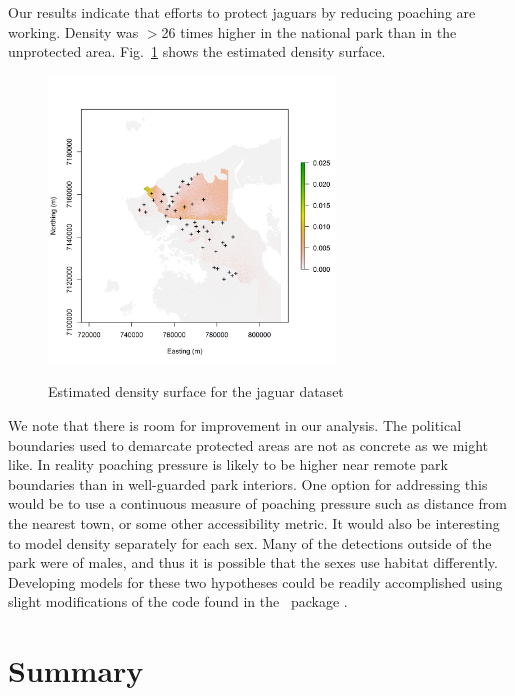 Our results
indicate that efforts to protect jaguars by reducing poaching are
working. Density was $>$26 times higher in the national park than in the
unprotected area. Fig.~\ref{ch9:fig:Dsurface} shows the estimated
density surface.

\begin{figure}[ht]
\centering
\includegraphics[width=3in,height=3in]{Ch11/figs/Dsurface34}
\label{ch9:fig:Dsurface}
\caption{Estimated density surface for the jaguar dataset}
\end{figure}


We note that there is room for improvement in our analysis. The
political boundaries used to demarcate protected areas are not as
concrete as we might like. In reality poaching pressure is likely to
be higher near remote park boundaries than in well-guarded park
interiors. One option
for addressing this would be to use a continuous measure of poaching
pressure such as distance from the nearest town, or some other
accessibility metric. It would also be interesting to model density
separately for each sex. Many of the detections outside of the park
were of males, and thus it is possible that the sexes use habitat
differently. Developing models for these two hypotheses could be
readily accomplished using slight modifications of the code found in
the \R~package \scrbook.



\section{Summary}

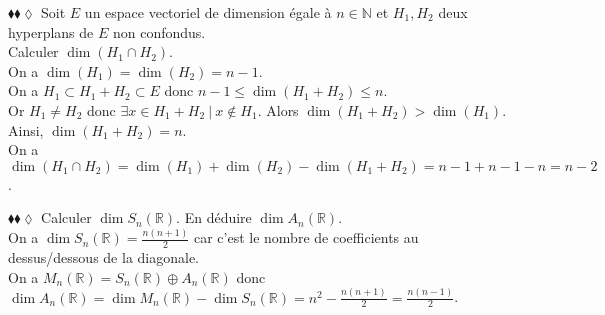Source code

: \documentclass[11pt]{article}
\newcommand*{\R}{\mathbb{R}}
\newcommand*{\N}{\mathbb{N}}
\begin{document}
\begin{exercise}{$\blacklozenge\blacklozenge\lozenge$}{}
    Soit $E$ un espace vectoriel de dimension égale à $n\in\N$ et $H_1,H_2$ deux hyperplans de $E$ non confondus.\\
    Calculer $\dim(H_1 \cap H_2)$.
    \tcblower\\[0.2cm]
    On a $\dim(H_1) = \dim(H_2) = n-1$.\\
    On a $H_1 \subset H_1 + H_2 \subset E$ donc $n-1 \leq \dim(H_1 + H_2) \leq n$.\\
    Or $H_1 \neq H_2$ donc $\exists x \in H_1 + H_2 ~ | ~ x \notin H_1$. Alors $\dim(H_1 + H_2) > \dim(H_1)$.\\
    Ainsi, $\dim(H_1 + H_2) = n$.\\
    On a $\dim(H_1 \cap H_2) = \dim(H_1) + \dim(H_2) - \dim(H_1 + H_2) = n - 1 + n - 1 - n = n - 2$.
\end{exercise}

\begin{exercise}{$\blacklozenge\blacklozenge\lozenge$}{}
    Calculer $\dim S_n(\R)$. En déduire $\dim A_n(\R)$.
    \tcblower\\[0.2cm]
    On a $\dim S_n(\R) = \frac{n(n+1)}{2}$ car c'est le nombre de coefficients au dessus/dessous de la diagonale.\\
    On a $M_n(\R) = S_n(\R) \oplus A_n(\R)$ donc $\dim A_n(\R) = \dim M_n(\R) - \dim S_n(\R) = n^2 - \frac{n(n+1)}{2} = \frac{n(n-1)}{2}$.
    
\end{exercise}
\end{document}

○ ○ ○ ○ ○ ○ ○

> [What the task requires]
The response must consist solely of the number of lines in the listing above that contain "frac".

> [Task result]
2